Why does Comcast do this? Because they’re not a disinterested third party here. They have their own video streaming service that they would prefer for me to use. They’re in an interesting position in that their competition relies on them to deliver their product.

Comcast isn’t the only one who did this, by the way. Verizon did, too. That we know of.

The basic concept of net neutrality is to say to Comcast “you cannot treat Netflix traffic any differently than you treat any other traffic – including traffic coming from your own competing services”. This applies to phone, video, etc.

Where net neutrality falls short is in the Verizon case. Verizon famously had a dispute with Level 3 over this, the details of which you can find online. The short version is that Netflix traffic was coming through Level 3 to get to Verizon’s network and customers. Verizon’s peering point – the point at which the two networks are connected – was congested badly to the point of dropping traffic due to Netflix large amount of traffic. The cost to upgrade the equipment was on the order of a few thousand dollars – pocket change in this world. The network interface had unused capacity that could have been trivially exploited had Verizon cared. But they instead left it congested and then blamed Level 3. This particular problem is as big as the other issue but not easily solved by government or free markets. There’s no good solution.

Anyway, that’s not even the long answer to all this. The takeaway is that we want to be in a world where Comcast, Verizon, AT&T, Time Warner, and other ISPs don’t get into a shakedown racket with Netflix and other internet companies in order to make sure their traffic isn’t limited. Unfortunately the market wasn’t able to properly handle this situation (Comcast is the only high-speed internet available for me, for instance) so the government stepped in. That’s not good, but it likely beats the alternative.

As for Forbes being “pro-business” – that’s good. Business is where we all get our jobs ultimately. Net neutrality if extremely pro-business.

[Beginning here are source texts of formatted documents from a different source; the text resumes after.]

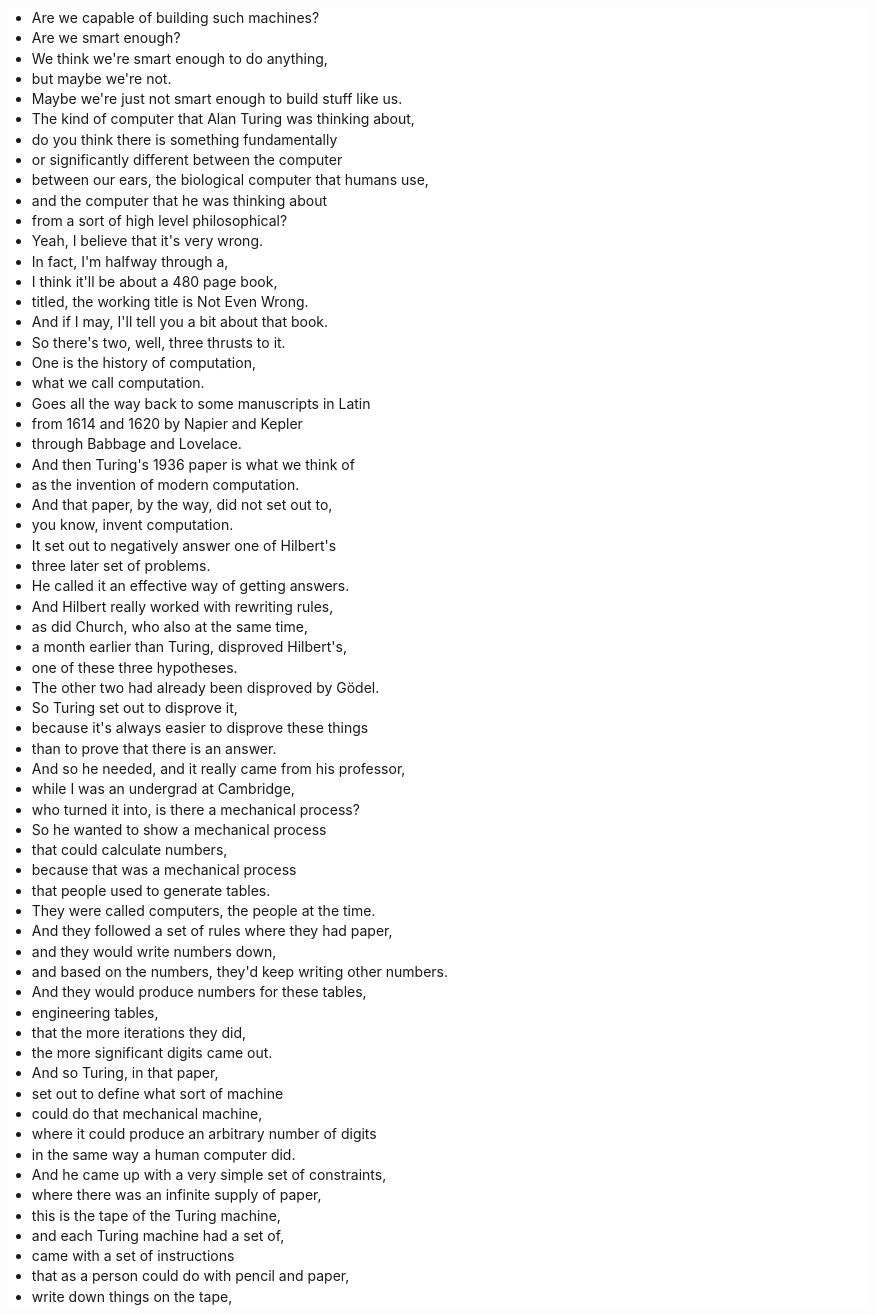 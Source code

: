 *  Are we capable of building such machines?
*  Are we smart enough?
*  We think we're smart enough to do anything,
*  but maybe we're not.
*  Maybe we're just not smart enough to build stuff like us.
*  The kind of computer that Alan Turing was thinking about,
*  do you think there is something fundamentally
*  or significantly different between the computer
*  between our ears, the biological computer that humans use,
*  and the computer that he was thinking about
*  from a sort of high level philosophical?
*  Yeah, I believe that it's very wrong.
*  In fact, I'm halfway through a,
*  I think it'll be about a 480 page book,
*  titled, the working title is Not Even Wrong.
*  And if I may, I'll tell you a bit about that book.
*  So there's two, well, three thrusts to it.
*  One is the history of computation,
*  what we call computation.
*  Goes all the way back to some manuscripts in Latin
*  from 1614 and 1620 by Napier and Kepler
*  through Babbage and Lovelace.
*  And then Turing's 1936 paper is what we think of
*  as the invention of modern computation.
*  And that paper, by the way, did not set out to,
*  you know, invent computation.
*  It set out to negatively answer one of Hilbert's
*  three later set of problems.
*  He called it an effective way of getting answers.
*  And Hilbert really worked with rewriting rules,
*  as did Church, who also at the same time,
*  a month earlier than Turing, disproved Hilbert's,
*  one of these three hypotheses.
*  The other two had already been disproved by Gödel.
*  So Turing set out to disprove it,
*  because it's always easier to disprove these things
*  than to prove that there is an answer.
*  And so he needed, and it really came from his professor,
*  while I was an undergrad at Cambridge,
*  who turned it into, is there a mechanical process?
*  So he wanted to show a mechanical process
*  that could calculate numbers,
*  because that was a mechanical process
*  that people used to generate tables.
*  They were called computers, the people at the time.
*  And they followed a set of rules where they had paper,
*  and they would write numbers down,
*  and based on the numbers, they'd keep writing other numbers.
*  And they would produce numbers for these tables,
*  engineering tables,
*  that the more iterations they did,
*  the more significant digits came out.
*  And so Turing, in that paper,
*  set out to define what sort of machine
*  could do that mechanical machine,
*  where it could produce an arbitrary number of digits
*  in the same way a human computer did.
*  And he came up with a very simple set of constraints,
*  where there was an infinite supply of paper,
*  this is the tape of the Turing machine,
*  and each Turing machine had a set of,
*  came with a set of instructions
*  that as a person could do with pencil and paper,
*  write down things on the tape,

The Forbes article is also confused. They say ” the company that links your computer/tablet/smartphone to the internet should not be able to discriminate among users and providers in the level of connectivity service provided. That is, we should all be able to send and receive the same number of bits of data per second.” Wrong. ISPs like Comcast offer different service levels at different price points. This is unrelated to net neutrality. Literally – totally different ideas.

To go on: “He may think it is not, but it completely blocks certain business models and stops any possible innovation that might emerge if given the option of seeking differential access to bandwidth.” Wrong. The only business model that it blocks is the classic protection racket. It’s telling that although the internet has been around for over 20 years in its present form (accessible to everybody and having the “world wide web” as a foundation for most people’s usage) Forbes can’t name even a single business or business model that would benefit from being able to buy higher bandwidth from an ISP on the back end (again, this is unrelated to your bandwidth at your connection point).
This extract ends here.